Wilson: "The Perils of Privatized Marriage"

Robin Fretwell Wilson (Washington & Lee) has posted "The Perils of Privatized Marriage" (MARRIAGE AND DIVORCE IN A MULTI-CULTURAL CONTEXT: RECONSIDERING THE BOUNDARIES OF CIVIL LAW AND RELIGION, p. 253, Joel A. Nichols, ed., Cambridge University Press, 2011) has posted on SSRN.  Here is the abstract:

Governments around the world continue to struggle with how to accommodate religious minorities in an increasingly pluralistic society, and how to accommodate religion in matters of family law. Efforts to respect religious understandings in family disputes seem at first blush innocuous: they would allow religious groups to define their own norms and celebrate the rich diversity of society. However, the experience of women and children of multiple faiths across the world demonstrates that religious deference extracts an unconscionable price. As the Volume in which this Chapter appears illustrates, such proposals would confer considerable latitude in family matters not only on adherents of Islam, but on Christians, Jews, and members of other faiths. 
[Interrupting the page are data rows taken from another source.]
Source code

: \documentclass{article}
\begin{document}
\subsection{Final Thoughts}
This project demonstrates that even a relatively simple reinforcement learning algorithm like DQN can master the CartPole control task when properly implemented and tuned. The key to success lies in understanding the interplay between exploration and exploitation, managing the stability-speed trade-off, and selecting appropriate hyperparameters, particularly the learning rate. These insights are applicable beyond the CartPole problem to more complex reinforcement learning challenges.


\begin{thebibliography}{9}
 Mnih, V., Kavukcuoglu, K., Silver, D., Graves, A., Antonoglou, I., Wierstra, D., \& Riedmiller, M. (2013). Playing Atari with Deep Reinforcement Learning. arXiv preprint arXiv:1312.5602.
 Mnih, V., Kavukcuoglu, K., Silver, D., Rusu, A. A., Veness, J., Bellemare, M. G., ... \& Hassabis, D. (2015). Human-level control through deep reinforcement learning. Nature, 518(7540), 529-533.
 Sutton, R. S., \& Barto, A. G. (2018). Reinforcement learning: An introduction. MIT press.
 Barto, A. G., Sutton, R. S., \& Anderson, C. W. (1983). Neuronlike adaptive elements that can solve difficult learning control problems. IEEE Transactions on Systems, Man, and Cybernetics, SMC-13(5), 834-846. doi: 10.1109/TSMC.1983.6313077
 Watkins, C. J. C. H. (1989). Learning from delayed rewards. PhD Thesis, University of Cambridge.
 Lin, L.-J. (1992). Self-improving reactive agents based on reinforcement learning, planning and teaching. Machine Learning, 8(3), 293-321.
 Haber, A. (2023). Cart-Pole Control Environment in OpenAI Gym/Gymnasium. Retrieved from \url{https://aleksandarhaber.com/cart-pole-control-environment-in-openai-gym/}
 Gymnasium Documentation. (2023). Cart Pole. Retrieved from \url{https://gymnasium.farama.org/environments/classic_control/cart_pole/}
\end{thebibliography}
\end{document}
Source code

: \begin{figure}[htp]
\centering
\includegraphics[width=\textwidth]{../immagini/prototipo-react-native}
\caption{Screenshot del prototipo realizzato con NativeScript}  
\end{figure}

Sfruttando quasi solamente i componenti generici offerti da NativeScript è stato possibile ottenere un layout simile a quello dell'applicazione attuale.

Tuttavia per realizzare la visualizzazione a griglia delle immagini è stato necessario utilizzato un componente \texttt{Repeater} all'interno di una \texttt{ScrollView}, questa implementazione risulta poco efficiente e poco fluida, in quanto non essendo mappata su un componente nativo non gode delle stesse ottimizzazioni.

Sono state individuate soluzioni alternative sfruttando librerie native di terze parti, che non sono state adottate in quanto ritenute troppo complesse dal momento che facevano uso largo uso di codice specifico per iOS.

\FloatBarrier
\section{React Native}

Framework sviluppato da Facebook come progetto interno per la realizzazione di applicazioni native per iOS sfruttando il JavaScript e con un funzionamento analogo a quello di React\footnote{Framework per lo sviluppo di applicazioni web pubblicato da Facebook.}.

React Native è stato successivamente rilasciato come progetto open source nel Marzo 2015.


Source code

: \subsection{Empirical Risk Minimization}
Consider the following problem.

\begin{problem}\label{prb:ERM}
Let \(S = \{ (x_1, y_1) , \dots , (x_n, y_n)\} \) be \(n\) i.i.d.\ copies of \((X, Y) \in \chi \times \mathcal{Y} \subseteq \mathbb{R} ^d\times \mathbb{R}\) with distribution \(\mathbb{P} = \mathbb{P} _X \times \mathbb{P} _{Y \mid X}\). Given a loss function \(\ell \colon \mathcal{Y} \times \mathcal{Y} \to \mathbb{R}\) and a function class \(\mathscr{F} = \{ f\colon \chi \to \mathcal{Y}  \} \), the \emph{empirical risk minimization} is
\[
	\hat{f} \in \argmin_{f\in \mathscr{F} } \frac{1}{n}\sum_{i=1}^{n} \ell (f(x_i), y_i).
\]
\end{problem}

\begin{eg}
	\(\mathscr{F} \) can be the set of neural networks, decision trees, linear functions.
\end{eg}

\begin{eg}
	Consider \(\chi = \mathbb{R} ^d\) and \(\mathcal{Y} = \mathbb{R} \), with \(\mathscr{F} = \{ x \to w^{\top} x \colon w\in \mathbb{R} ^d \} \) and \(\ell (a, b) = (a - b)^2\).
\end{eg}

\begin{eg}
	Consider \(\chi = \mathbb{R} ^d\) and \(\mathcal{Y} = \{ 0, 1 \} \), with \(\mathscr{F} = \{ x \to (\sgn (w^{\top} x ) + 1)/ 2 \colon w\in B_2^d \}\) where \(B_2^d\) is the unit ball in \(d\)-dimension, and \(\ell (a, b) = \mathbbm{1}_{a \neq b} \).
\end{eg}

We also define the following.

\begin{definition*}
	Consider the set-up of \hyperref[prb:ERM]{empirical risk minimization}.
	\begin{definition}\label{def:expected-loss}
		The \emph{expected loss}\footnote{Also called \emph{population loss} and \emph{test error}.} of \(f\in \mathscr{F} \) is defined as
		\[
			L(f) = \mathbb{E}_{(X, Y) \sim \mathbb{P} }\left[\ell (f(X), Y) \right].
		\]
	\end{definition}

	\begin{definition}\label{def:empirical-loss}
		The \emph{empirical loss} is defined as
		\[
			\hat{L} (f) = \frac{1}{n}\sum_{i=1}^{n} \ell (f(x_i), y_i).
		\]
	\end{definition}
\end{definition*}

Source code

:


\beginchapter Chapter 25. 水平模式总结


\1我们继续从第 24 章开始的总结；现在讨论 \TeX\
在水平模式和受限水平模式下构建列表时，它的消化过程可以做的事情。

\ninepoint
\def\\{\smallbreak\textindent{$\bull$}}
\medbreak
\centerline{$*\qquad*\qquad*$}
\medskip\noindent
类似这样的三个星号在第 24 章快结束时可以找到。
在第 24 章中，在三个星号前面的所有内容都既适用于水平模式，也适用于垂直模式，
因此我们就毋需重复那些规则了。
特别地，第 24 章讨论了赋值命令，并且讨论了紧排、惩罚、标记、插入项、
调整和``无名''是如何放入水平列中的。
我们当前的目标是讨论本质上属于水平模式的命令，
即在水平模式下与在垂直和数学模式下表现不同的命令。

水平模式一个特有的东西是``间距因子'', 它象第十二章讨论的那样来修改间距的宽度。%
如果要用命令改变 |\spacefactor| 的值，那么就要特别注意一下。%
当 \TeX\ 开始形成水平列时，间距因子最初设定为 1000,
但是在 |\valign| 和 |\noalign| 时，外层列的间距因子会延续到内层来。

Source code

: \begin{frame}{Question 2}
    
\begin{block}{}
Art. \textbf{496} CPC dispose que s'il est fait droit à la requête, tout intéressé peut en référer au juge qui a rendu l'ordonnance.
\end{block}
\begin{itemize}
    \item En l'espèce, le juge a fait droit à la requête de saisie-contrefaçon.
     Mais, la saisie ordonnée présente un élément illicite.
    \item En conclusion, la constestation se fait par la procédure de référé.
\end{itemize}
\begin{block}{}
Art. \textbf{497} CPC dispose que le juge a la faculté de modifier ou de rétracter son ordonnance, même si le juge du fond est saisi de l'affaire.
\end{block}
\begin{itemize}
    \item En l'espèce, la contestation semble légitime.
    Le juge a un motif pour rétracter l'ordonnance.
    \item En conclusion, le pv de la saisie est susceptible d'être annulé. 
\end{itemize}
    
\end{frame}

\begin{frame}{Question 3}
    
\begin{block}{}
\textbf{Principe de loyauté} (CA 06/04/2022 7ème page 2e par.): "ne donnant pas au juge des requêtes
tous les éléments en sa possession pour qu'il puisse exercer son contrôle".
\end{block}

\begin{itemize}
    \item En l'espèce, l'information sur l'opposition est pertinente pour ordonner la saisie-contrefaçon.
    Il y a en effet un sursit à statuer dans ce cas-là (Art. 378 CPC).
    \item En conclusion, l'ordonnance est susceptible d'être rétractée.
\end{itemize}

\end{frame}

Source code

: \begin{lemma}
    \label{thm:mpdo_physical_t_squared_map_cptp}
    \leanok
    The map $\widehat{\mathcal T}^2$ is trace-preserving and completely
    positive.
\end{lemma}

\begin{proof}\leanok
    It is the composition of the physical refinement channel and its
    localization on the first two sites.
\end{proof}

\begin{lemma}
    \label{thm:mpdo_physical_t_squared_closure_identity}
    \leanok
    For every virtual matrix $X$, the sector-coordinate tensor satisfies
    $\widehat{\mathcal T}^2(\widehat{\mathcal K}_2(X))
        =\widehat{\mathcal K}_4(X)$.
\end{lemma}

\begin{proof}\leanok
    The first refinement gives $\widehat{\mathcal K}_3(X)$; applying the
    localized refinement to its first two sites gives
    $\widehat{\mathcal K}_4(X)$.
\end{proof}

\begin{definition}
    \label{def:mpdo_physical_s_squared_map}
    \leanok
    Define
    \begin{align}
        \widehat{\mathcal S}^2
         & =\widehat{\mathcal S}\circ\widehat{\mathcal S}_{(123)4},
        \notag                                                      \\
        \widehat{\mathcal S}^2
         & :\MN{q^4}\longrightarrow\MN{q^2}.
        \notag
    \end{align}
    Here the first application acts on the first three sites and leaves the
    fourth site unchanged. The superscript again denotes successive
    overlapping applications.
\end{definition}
This Chapter argues that such efforts are well-intentioned but naïve. Religious communities are not immune from family violence, and religious norms place women at significant financial and custodial disadvantages. In many instances, there are striking breaks between civil law norms and the outcomes demanded by religious understandings in places where religious arbitration is occurring. The experiences of women and children demonstrate that removing state protections from the family is fraught with peril. In some systems of religious deference, the cost of exiting a marriage, even an abusive one, for women is unconscionable - leading to a substantial risk of poverty and sometimes the loss of child custody after divorce. Some religious leaders tolerate family violence, further frustrating a woman’s ability to exit an abusive marriage. The foreseeable inequities to women and children in systems of religious deference cannot be justified on grounds that a woman voluntarily chooses to participate. Unlike prenuptial agreements, which must be in writing and are policed for duress and unconscionability, existing systems of religious deference offer no such safeguards. This Chapter concludes that policymakers should give serious consideration to the costs of giving deference to religious understandings of family relationships before ceding authority for family disputes to religious bodies.